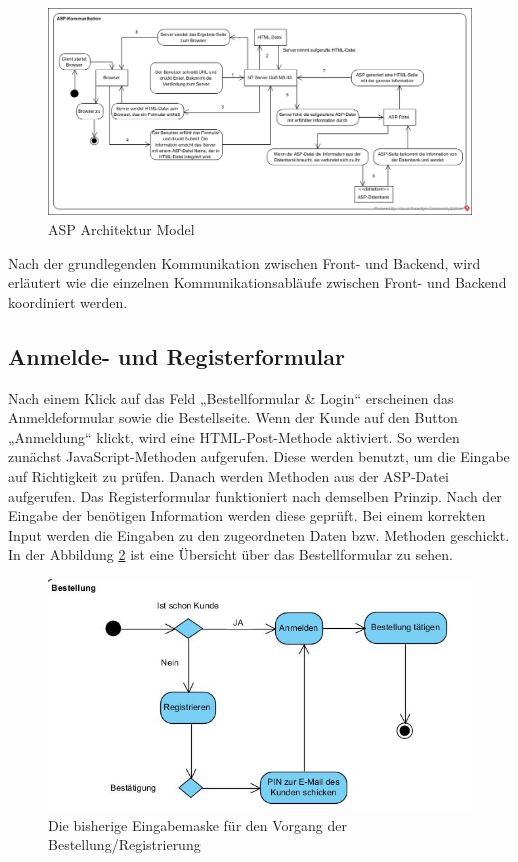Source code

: \begin{figure}[h]
	\centering
	\includegraphics[width=0.9\linewidth]{Graphics/ASPArchitectur.png}
	\caption[ASPArchitectur]{ASP Architektur Model}
	\label{fig:ASPArchitectur}
\end{figure}

Nach der grundlegenden Kommunikation zwischen Front- und Backend, wird erläutert wie die einzelnen Kommunikationsabläufe zwischen Front- und Backend koordiniert werden.

\subsection{Anmelde- und Registerformular} 

Nach einem Klick auf das Feld „Bestellformular \& Login“ erscheinen das Anmeldeformular sowie die Bestellseite. Wenn der Kunde auf den Button „Anmeldung“ klickt, wird eine HTML-Post-Methode aktiviert. So werden zunächst JavaScript-Methoden aufgerufen. Diese werden benutzt, um die Eingabe auf Richtigkeit zu prüfen. Danach werden Methoden aus der ASP-Datei aufgerufen.
Das Registerformular funktioniert nach demselben Prinzip. Nach der Eingabe der benötigen Information werden diese geprüft. Bei einem korrekten Input werden die Eingaben zu den zugeordneten Daten bzw. Methoden geschickt. In der Abbildung \ref{fig:Bestellung} ist eine Übersicht über das Bestellformular zu sehen.

\begin{figure}[h]
	\centering
	\includegraphics[width=0.9\linewidth]{Graphics/Bestellung.JPG}
	\caption[Anmeldung/Bestellung]{Die bisherige Eingabemaske für den Vorgang der Bestellung/Registrierung}
	\label{fig:Bestellung}
\end{figure}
※ ※ ※
- _Assignment_
Exclude all images and return the listing word for word.

- _Output below_
Source code

: \begin{figure}[h]
	\centering
	\includegraphics[width=0.9\linewidth]{Graphics/ASPArchitectur.png}
	\caption[ASPArchitectur]{ASP Architektur Model}
	\label{fig:ASPArchitectur}
\end{figure}

Nach der grundlegenden Kommunikation zwischen Front- und Backend, wird erläutert wie die einzelnen Kommunikationsabläufe zwischen Front- und Backend koordiniert werden.

\subsection{Anmelde- und Registerformular} 

Nach einem Klick auf das Feld „Bestellformular \& Login“ erscheinen das Anmeldeformular sowie die Bestellseite. Wenn der Kunde auf den Button „Anmeldung“ klickt, wird eine HTML-Post-Methode aktiviert. So werden zunächst JavaScript-Methoden aufgerufen. Diese werden benutzt, um die Eingabe auf Richtigkeit zu prüfen. Danach werden Methoden aus der ASP-Datei aufgerufen.
Das Registerformular funktioniert nach demselben Prinzip. Nach der Eingabe der benötigen Information werden diese geprüft. Bei einem korrekten Input werden die Eingaben zu den zugeordneten Daten bzw. Methoden geschickt. In der Abbildung \ref{fig:Bestellung} ist eine Übersicht über das Bestellformular zu sehen.

\begin{figure}[h]
	\centering
	\includegraphics[width=0.9\linewidth]{Graphics/Bestellung.JPG}
	\caption[Anmeldung/Bestellung]{Die bisherige Eingabemaske für den Vorgang der Bestellung/Registrierung}
	\label{fig:Bestellung}
\end{figure}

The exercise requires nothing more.